Rapidement après mes premières expériences avec les produits, je suis tombée sur différents sites d'échanges pour UD. Psychoactif a eu ma préférence, je trouvais l'interface mieux faite qu'ailleurs et j'ai posé mes premières questions. Mon engouement pour les prods était violent mais mon entourage n'y étais pas suffisamment réceptif à mon goût : "l'amie d'amie" avait décidé d'arrêter pile quand j'avais décidé de commencer, force est de constater que je n'arrivais pas à me faire de véritables amis en teuf ou autres soirées où je tapais des prods ; je tentais bien de "convertir" les bons amis à mon nouveau mode de vie mais ça ne les convainquait pas autant que moi. Alors naturellement je me suis investie de plus en plus sur P.A et je mis alors le pied dans un cercle vicieux qui allait durer un petit moment.

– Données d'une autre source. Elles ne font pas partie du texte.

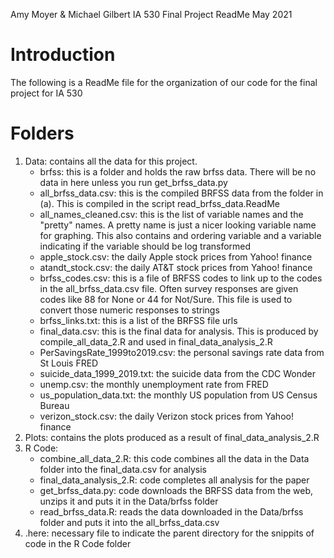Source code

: Amy Moyer & Michael Gilbert 
IA 530 
Final Project ReadMe
May 2021

# Introduction

The following is a ReadMe file for the organization of our code for the final project for IA 530

# Folders

1. Data: contains all the data for this project.
    - brfss\:  this is a folder and holds the raw brfss data.  There will be no data in here unless you run get_brfss_data.py
    - all_brfss_data.csv:  this is the compiled BRFSS data from the folder in (a).  This is compiled in the script read_brfss_data.ReadMe
    - all_names_cleaned.csv:  this is the list of variable names and the "pretty" names.  A pretty name is just a nicer looking variable name for graphing.  This also contains and ordering variable and a variable indicating if the variable should be log transformed
    - apple_stock.csv:  the daily Apple stock prices from Yahoo! finance
    - atandt_stock.csv: the daily AT&T stock prices from Yahoo! finance
    - brfss_codes.csv:  this is a file of BRFSS codes to link up to the codes in the all_brfss_data.csv file.  Often survey responses are given codes like 88 for None or 44 for Not/Sure.  This file is used to convert those numeric responses to strings
    - brfss_links.txt:  this is a list of the BRFSS file urls
    - final_data.csv:  this is the final data for analysis.  This is produced by compile_all_data_2.R and used in final_data_analysis_2.R
    - PerSavingsRate_1999to2019.csv:  the personal savings rate data from St Louis FRED
    - suicide_data_1999_2019.txt:  the suicide data from the CDC Wonder
    - unemp.csv:  the monthly unemployment rate from FRED
    - us_population_data.txt:  the monthly US population from US Census Bureau
    - verizon_stock.csv: the daily Verizon stock prices from Yahoo! finance
2. Plots: contains the plots produced as a result of final_data_analysis_2.R
3. R Code:
    - combine_all_data_2.R: this code combines all the data in the Data folder into the final_data.csv for analysis
    - final_data_analysis_2.R: code completes all analysis for the paper
    - get_brfss_data.py: code downloads the BRFSS data from the web, unzips it and puts it in the Data/brfss folder
    - read_brfss_data.R: reads the data downloaded in the Data/brfss folder and puts it into the all_brfss_data.csv
4. .here: necessary file to indicate the parent directory for the snippits of code in the R Code folder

Mes premières réponses sous des posts consistaient à ressortir tout le savoir acquis sur le sujet ( grâce aux autres, certainement pas grâce à moi même ), et je pris un goût immense à "conseiller" les autres, bien que consommatrice débutante. J'expliquais par exemple tout sur la gestion de sa consommation d'
ecsta alors que je connaissais le produit depuis à peine quelques mois. Mais c'est passé, je m'étais beaucoup renseignée et ma légitimité pour parler ne fut pas remise en cause. Je lâchais mon avis sur un prod pris seulement une fois ou deux... Je ne suis jamais allée jusqu'à mentir, mais parfois la vérité lorsqu'elle est dite avec de nombreuses omissions est presque égale au mensonge. Certes, ça c'était le début, peu à peu j'ai acquis un peu d'expérience, mais au final beaucoup étaient bien plus à même de conseiller que moi.

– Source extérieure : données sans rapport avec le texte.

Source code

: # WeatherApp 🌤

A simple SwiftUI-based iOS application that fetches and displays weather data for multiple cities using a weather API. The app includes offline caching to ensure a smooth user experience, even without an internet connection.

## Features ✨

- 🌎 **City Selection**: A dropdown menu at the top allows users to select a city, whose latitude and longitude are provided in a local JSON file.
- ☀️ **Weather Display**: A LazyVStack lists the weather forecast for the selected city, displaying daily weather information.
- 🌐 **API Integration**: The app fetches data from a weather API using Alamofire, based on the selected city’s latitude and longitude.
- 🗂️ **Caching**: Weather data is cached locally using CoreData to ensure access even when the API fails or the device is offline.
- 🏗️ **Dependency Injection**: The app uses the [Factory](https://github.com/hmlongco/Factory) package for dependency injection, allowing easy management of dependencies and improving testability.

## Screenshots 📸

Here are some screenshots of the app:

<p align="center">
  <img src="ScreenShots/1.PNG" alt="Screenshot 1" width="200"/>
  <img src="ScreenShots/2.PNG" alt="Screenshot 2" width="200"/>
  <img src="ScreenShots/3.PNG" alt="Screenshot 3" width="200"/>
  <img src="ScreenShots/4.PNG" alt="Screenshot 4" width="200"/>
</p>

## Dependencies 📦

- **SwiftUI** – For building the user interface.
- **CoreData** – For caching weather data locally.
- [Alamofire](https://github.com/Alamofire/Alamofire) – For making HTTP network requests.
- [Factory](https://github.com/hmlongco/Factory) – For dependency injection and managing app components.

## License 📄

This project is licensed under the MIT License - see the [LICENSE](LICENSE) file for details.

Sans y prendre garde je me suis mise à me shooter à des drogues bien plus dures que toutes celles que j'ai pu expérimenter physiquement, et auxquels personne ne peut totalement échapper, UD ou non : l'autosatisfaction et la recherche de ma propre gloire auprès d'autrui. J'ai toujours eu le grand désir d'être une lumière pour les autres, d'aider mon prochain, d'avoir une sorte de maternité spirituelle ; et malgré moi j'ai perverti ses intentions louables au départ. Je me suis passionnée pour les drogues, non pas tellement par intérêt pour le sujet en tant que tel, mais inconsciemment et principalement pour me trouver une raison existentielle et combler le vide intérieur ; et, m'aveuglant totalement au sujet de ma consommation et de la réalité des faits, j'ai décidé de me faire l'apôtre de l'usage de prods et de ses bienfaits.
Je jouissais de l'image que je semblais parvenir à renvoyer sur P.A, je me délectais à chaque commentaire admiratif, à chaque étoile verte ( avant qu'elles deviennent des champignons ) sous mes posts. Mais toujours en jouant la carte de la fausse humilité, feignant d'être détachée et d'être "bien au dessus de tout ça". Quand quelqu'un s'offusquait ouvertement aux sujets des étoiles, j'étais la première à dire avec condescendance que c'était totalement puéril, qu'on en avait rien à faire etc.
C'est vrai, on n'est pas toujours entièrement mauvais, le bien et le mal se mêlent en nous, et j'avais bien ce désir d'être utile et de transmettre des choses aux autres. Mais j'ai fini par instrumentaliser les autres forumeurs sans même m'en rendre compte.
Avec le recul, je constate que beaucoup de mes publications n'étaient pas d'une très grande utilité, et qu'elles avaient bien souvent le but inavoué de me faire mousser. C'est facile de se faire plébisciter...Un vieux Larousse médical, quelques scans, prendre le temps de faire un article détaillé, une présentation soignée... le tour est joué. Pas compliqué non plus de se faire applaudir en dénonçant un truc aussi puant que les assoc anti-drogue scientologues, sur lesquelles les forumeurs seraient unanimes et d'accord avec moi. Les étoiles et les éloges pleuvaient en un clin d'oeil, on me trouvait intelligente et intéressante, fantastique. Quand un de mes textes finissait dans les morceaux choisis de P.A, la gloire était totale. Sur la fin je concoctais mon projet ultime : un blog extrêmement long pour raconter le trip à l'acide qui m'avait le plus marquée, accompagné de nombreux dessins pour l'illustrer ( ben oui, il faut l'admettre, je dessine plutôt bien, j'ai reçu ce don de famille, avec ça jackpot assuré...). Tout s'est finalement interrompu quand ma conscience a été rappelée à l'ordre.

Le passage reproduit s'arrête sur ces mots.